● **EXERCISE REQUIREMENTS**
When a line in the entries below contains the word "ever", copy that line.

[[ RECORDS SHOWN, beginning ]]

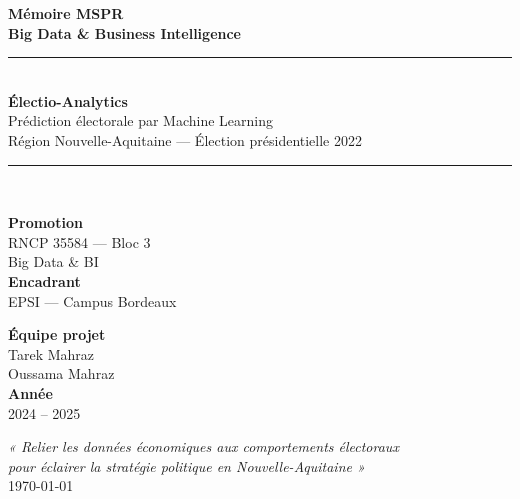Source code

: \documentclass[12pt,a4paper,oneside]{report}
\begin{document}

\begin{titlepage}
  \centering
  \vspace*{1cm}
  {\Huge\bfseries\color{epsiblue} Mémoire MSPR\\[0.3cm]
   Big Data \& Business Intelligence}\\[0.5cm]
  \rule{\linewidth}{2pt}\\[0.4cm]
  {\LARGE\bfseries Électio-Analytics}\\[0.2cm]
  {\large Prédiction électorale par Machine Learning\\
   Région Nouvelle-Aquitaine — Élection présidentielle 2022}\\[0.2cm]
  \rule{\linewidth}{2pt}\\[1.5cm]

  \begin{minipage}{0.48\textwidth}
    \begin{flushleft}
      {\large\bfseries Promotion}\\
      RNCP 35584 — Bloc 3\\
      Big Data \& BI\\[0.4cm]
      {\large\bfseries Encadrant}\\
      EPSI — Campus Bordeaux
    \end{flushleft}
  \end{minipage}
  \hfill
  \begin{minipage}{0.48\textwidth}
    \begin{flushright}
      {\large\bfseries Équipe projet}\\
      Tarek Mahraz\\
      Oussama Mahraz\\[0.4cm]
      {\large\bfseries Année}\\
      2024 -- 2025
    \end{flushright}
  \end{minipage}

  \vfill
  {\large\color{darkgray}
    \textit{« Relier les données économiques aux comportements électoraux\\
    pour éclairer la stratégie politique en Nouvelle-Aquitaine »}
  }\\[1cm]
  \today
\end{titlepage}



\tableofcontents
\clearpage
\listoffigures
\clearpage
\listoftables
\clearpage
\printglossary[type=\acronymtype,title=Liste des acronymes]
\clearpage











\appendix




\end{document}
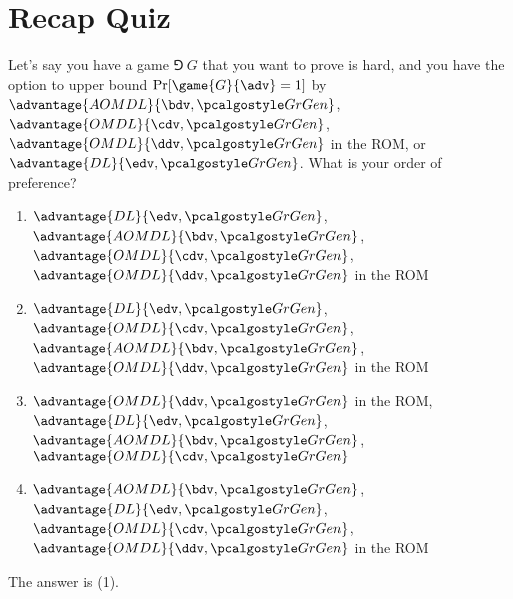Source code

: \section{Recap Quiz}\label{sec:recap-quiz}

\begin{exercise}
  Let's say you have a game $\Game~G$ that you want to prove is hard, and you have the option to upper bound $\Pr[\game{G}{\adv} = 1]$ by $\advantage{AOMDL}{\bdv, \grgen}$, $\advantage{OMDL}{\cdv, \grgen}$, $\advantage{OMDL}{\ddv, \grgen}$ in the ROM, or $\advantage{DL}{\edv, \grgen}$.
  What is your order of preference?
  \begin{enumerate}
    \item $\advantage{DL}{\edv, \grgen}$, $\advantage{AOMDL}{\bdv, \grgen}$, $\advantage{OMDL}{\cdv, \grgen}$, $\advantage{OMDL}{\ddv, \grgen}$ in the ROM
    \item $\advantage{DL}{\edv, \grgen}$, $\advantage{OMDL}{\cdv, \grgen}$, $\advantage{AOMDL}{\bdv, \grgen}$, $\advantage{OMDL}{\ddv, \grgen}$ in the ROM
    \item $\advantage{OMDL}{\ddv, \grgen}$ in the ROM, $\advantage{DL}{\edv, \grgen}$, $\advantage{AOMDL}{\bdv, \grgen}$, $\advantage{OMDL}{\cdv, \grgen}$
    \item $\advantage{AOMDL}{\bdv, \grgen}$, $\advantage{DL}{\edv, \grgen}$, $\advantage{OMDL}{\cdv, \grgen}$, $\advantage{OMDL}{\ddv, \grgen}$ in the ROM
  \end{enumerate}
\end{exercise}

\ifsolutions
\begin{mysolution}
  The answer is (1).
\end{mysolution}
\fi

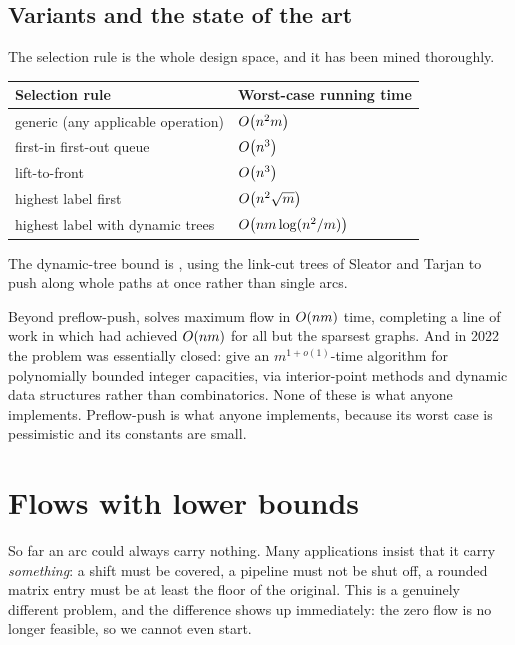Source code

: \subsection{Variants and the state of the art}

The selection rule is the whole design space, and it has been mined thoroughly.

\begin{center}
\begin{tabular}{@{}ll@{}}
\toprule
\textbf{Selection rule} & \textbf{Worst-case running time} \\
\midrule
generic (any applicable operation) & $\bigoh{n^2m}$ \\
first-in first-out queue           & $\bigoh{n^3}$ \\
lift-to-front                      & $\bigoh{n^3}$ \\
highest label first                & $\bigoh{n^2\sqrt{m}}$ \\
highest label with dynamic trees   & $\bigoh{nm \log(n^2/m)}$ \\
\bottomrule
\end{tabular}
\end{center}

The dynamic-tree bound is \citet{GoldbergTarjan1988}, using the link-cut trees
of Sleator and Tarjan to push along whole paths at once rather than single arcs.

Beyond preflow-push, \citet{Orlin2013} solves maximum flow in $\bigoh{nm}$
time, completing a line of work in which \citet{KingRaoTarjan1994} had achieved
$\bigoh{nm}$ for all but the sparsest graphs. And in 2022 the problem was
essentially closed: \citet{ChenKyngLiuPengProbstGutenbergSachdeva2022} give an
$m^{1+o(1)}$-time algorithm for polynomially bounded integer capacities, via
interior-point methods and dynamic data structures rather than combinatorics.
None of these is what anyone implements. Preflow-push is what anyone
implements, because its worst case is pessimistic and its constants are small.

\section{Flows with lower bounds}
\label{sec:flow-lower-bounds}

So far an arc could always carry nothing. Many applications insist that it
carry \emph{something}: a shift must be covered, a pipeline must not be shut
off, a rounded matrix entry must be at least the floor of the original. This is
a genuinely different problem, and the difference shows up immediately: the
zero flow is no longer feasible, so we cannot even start.

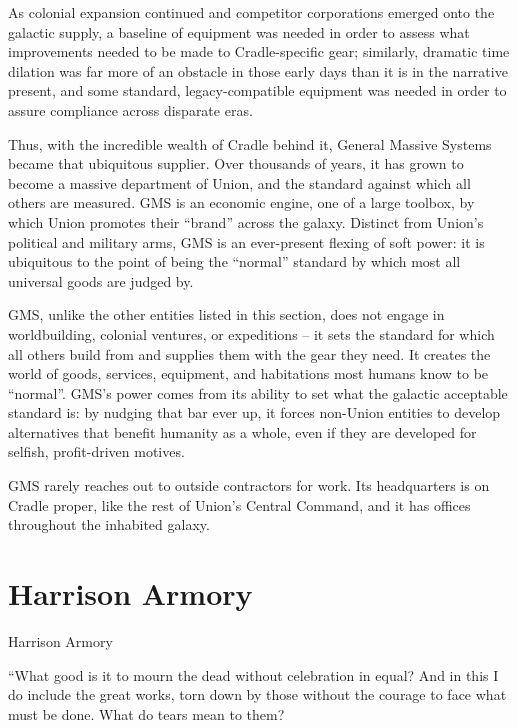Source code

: As colonial expansion continued and competitor corporations emerged onto the galactic supply, a  
baseline of equipment was needed in order to assess what improvements needed to be made to  
Cradle-specific gear; similarly, dramatic time dilation was far more of an obstacle in those early  
days than it is in the narrative present, and some standard, legacy-compatible equipment was  
needed in order to assure compliance across disparate eras.   

                                                                                                                


Thus, with the incredible wealth of Cradle behind it, General Massive Systems became that  
ubiquitous supplier. Over thousands of years, it has grown to become a massive department of  
Union, and the standard against which all others are measured. GMS is an economic engine, one  
of a large toolbox, by which Union promotes their “brand” across the galaxy. Distinct from Union’s  
political and military arms, GMS is an ever-present flexing of soft power: it is ubiquitous to the  
point of being the “normal” standard by which most all universal goods are judged by.   

GMS, unlike the other entities listed in this section, does not engage in worldbuilding, colonial  
ventures, or expeditions -- it sets the standard for which all others build from and supplies them  
with the gear they need. It creates the world of goods, services, equipment, and habitations most  
humans know to be “normal”. GMS’s power comes from its ability to set what the galactic  
acceptable standard is: by nudging that bar ever up, it forces non-Union entities to develop  
alternatives that benefit humanity as a whole, even if they are developed for selfish, profit-driven  
motives.   

GMS rarely reaches out to outside contractors for work. Its headquarters is on Cradle proper, like  
the rest of Union’s Central Command, and it has offices throughout the inhabited galaxy.  
\section{Harrison Armory}
Harrison Armory  

         “What good is it to mourn the dead without celebration in equal? And in this I do include the  
         great works, torn down by those without the courage to face what must be done. What do  
         tears mean to them?  

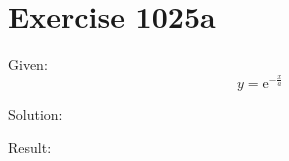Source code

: \documentclass[a4paper, 10pt]{scrartcl}
\newcommand*\euler{\mathrm{e}}
\begin{document}
\section{Exercise 1025a}

Given:
\[
y = \euler^{-\frac{x}{a}}
\]

Solution:

Result:
\end{document}
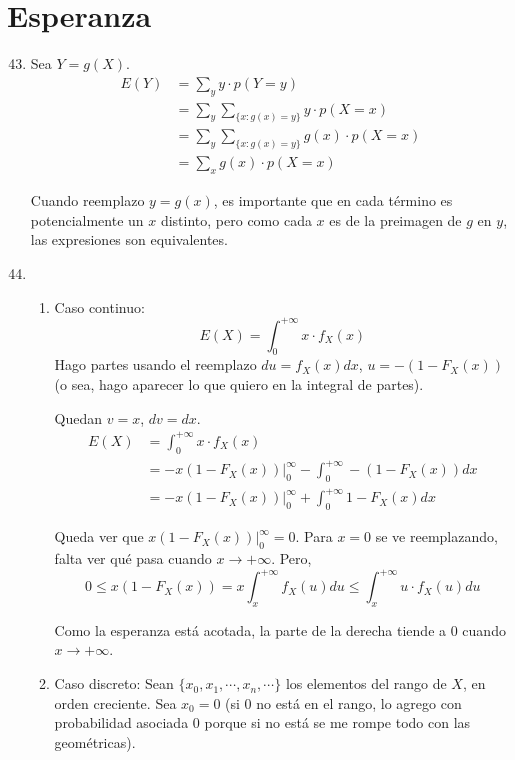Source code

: \section{Esperanza}
\begin{enumerate}
	\setcounter{enumi}{42}
	\item
		Sea $Y = g(X)$.
		\begin{align*}
			E(Y)	& = \sum_{y} y\cdot p(Y=y)								\\
					& = \sum_{y} \sum_{\{x : g(x) = y\}} y\cdot p(X=x)		\\
					& = \sum_{y} \sum_{\{x : g(x) = y\}} g(x)\cdot p(X=x)	\\
					& = \sum_{x} g(x)\cdot p(X=x)
		\end{align*}
		
		Cuando reemplazo $y=g(x)$, es importante que en cada término es potencialmente un $x$ distinto,
		pero como cada $x$ es de la preimagen de $g$ en $y$, las expresiones son equivalentes.
		
	\item
		\begin{enumerate}
			\item Caso continuo:
				$$E(X) = \int_0^{+\infty} x\cdot f_X(x)$$
				Hago partes usando el reemplazo $du = f_X(x)dx$, $u = -(1 - F_X(x))$ (o sea, hago aparecer lo que quiero en la integral de partes).
				
				Quedan $v = x$, $dv = dx$.
				\begin{align*}
					E(X)	& = \int_0^{+\infty} x\cdot f_X(x)	\\
							& = -x(1-F_X(x))\Big|_0^\infty - \int_0^{+\infty} -(1 - F_X(x))dx	\\
							& = -x(1-F_X(x))\Big|_0^\infty + \int_0^{+\infty} 1 - F_X(x)dx
				\end{align*}
				
				Queda ver que $x(1-F_X(x))\big|_0^\infty = 0$. Para $x=0$ se ve reemplazando, falta ver qué pasa cuando $x\rightarrow +\infty$.
				Pero,
				$$0 \leq x(1-F_X(x)) = x\int_x^{+\infty}f_X(u)du \leq \int_x^{+\infty}u\cdot f_X(u)du$$
				
				Como la esperanza está acotada, la parte de la derecha tiende a $0$ cuando $x\rightarrow +\infty$.
			\item Caso discreto:
				Sean $\{x_0, x_1, \cdots, x_n, \cdots\}$ los elementos del rango de $X$, en orden creciente. Sea $x_0=0$
				(si $0$ no está en el rango, lo agrego con probabilidad asociada $0$ porque si no está se me rompe todo con las geométricas).
				

\end{enumerate}
\end{enumerate}
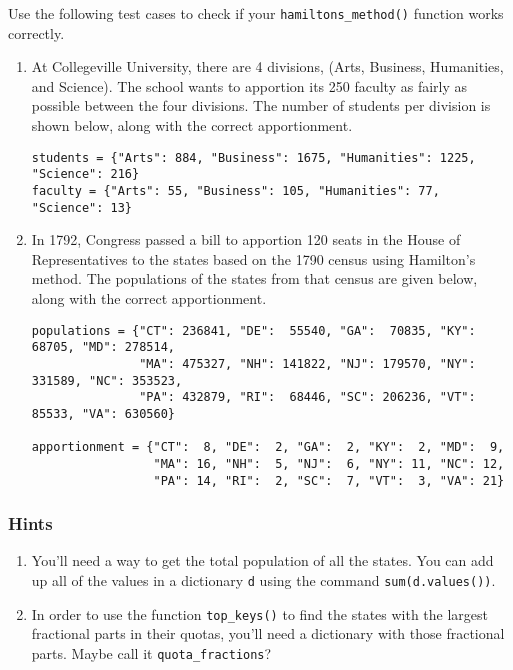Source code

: \documentclass[12pt]{article}
\begin{document}
Use the following test cases to check if your \verb|hamiltons_method()| function works correctly.  
\begin{enumerate}
\item At Collegeville University, there are 4 divisions, (Arts, Business, Humanities, and Science). The school wants to apportion its 250 faculty as fairly as possible between the four divisions.  The number of students per division is shown below, along with the correct apportionment.
{\footnotesize
\begin{verbatim}
students = {"Arts": 884, "Business": 1675, "Humanities": 1225, "Science": 216}
faculty = {"Arts": 55, "Business": 105, "Humanities": 77, "Science": 13}
\end{verbatim}
}

\item In 1792, Congress passed a bill to apportion 120 seats in the House of Representatives to the states based on the 1790 census using Hamilton's method.  The populations of the states from that census are given below, along with the correct apportionment.  

{\footnotesize
\begin{verbatim}
populations = {"CT": 236841, "DE":  55540, "GA":  70835, "KY":  68705, "MD": 278514, 
               "MA": 475327, "NH": 141822, "NJ": 179570, "NY": 331589, "NC": 353523, 
               "PA": 432879, "RI":  68446, "SC": 206236, "VT":  85533, "VA": 630560}

apportionment = {"CT":  8, "DE":  2, "GA":  2, "KY":  2, "MD":  9, 
                 "MA": 16, "NH":  5, "NJ":  6, "NY": 11, "NC": 12, 
                 "PA": 14, "RI":  2, "SC":  7, "VT":  3, "VA": 21}
\end{verbatim}
}

\end{enumerate}

\subsubsection*{Hints}

\begin{enumerate}
\item You'll need a way to get the total population of all the states.  You can add up all of the values in a dictionary \verb|d| using the command \verb|sum(d.values())|.

\item In order to use the function \verb|top_keys()| to find the states with the largest fractional parts in their quotas, you'll need a dictionary with those fractional parts.  Maybe call it \verb|quota_fractions|?  %
\end{enumerate}
\end{document}
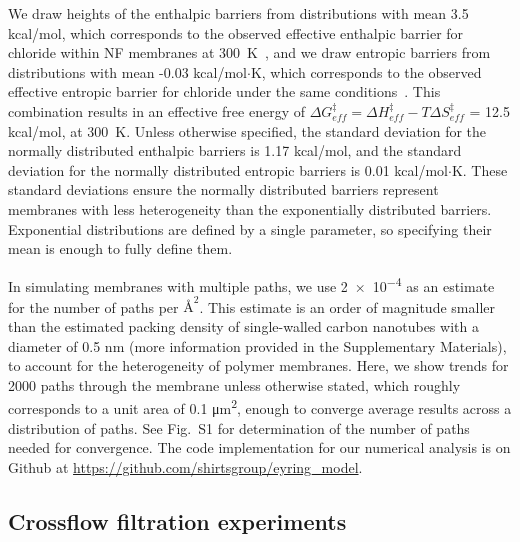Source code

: \documentclass[12pt]{article}
\begin{document}
We draw heights of the enthalpic barriers from distributions with mean 3.5 kcal/mol, which corresponds to the observed effective enthalpic barrier for chloride within NF membranes at 300~K~\cite{pavluchkov_indications_2022}, and we draw entropic barriers from distributions with mean -0.03 kcal/mol$\cdot$K, which corresponds to the observed effective entropic barrier for chloride under the same conditions~\cite{pavluchkov_indications_2022}. This combination results in an effective free energy of $\Delta G_{eff}^{\ddag} = \Delta H_{eff}^{\ddag} - T \Delta S_{eff}^{\ddag}$ = 12.5 kcal/mol, at 300~K. Unless otherwise specified, the standard deviation for the normally distributed enthalpic barriers is 1.17 kcal/mol, and the standard deviation for the normally distributed entropic barriers is 0.01 kcal/mol$\cdot$K. These standard deviations ensure the normally distributed barriers represent membranes with less heterogeneity than the exponentially distributed barriers. Exponential distributions are defined by a single parameter, so specifying their mean is enough to fully define them.

In simulating membranes with multiple paths, we use \num{2e-4} as an estimate for the number of paths per $\text{\AA}^2$. This estimate is an order of magnitude smaller than the estimated packing density of single-walled carbon nanotubes with a diameter of 0.5 nm (more information provided in the Supplementary Materials), to account for the heterogeneity of polymer membranes. Here, we show trends for 2000 paths through the membrane unless otherwise stated, which roughly corresponds to a unit area of 0.1 \unit{\um\squared}, enough to converge average results across a distribution of paths. See Fig.~S1 for determination of the number of paths needed for convergence. The code implementation for our numerical analysis is on Github at \url{https://github.com/shirtsgroup/eyring_model}. 

\subsection*{Crossflow filtration experiments}
\end{document}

[[ RECORDS SHOWN, end ]]

● **RESPONSE BELOW**
political and military arms, GMS is an ever-present flexing of soft power: it is ubiquitous to the  
acceptable standard is: by nudging that bar ever up, it forces non-Union entities to develop  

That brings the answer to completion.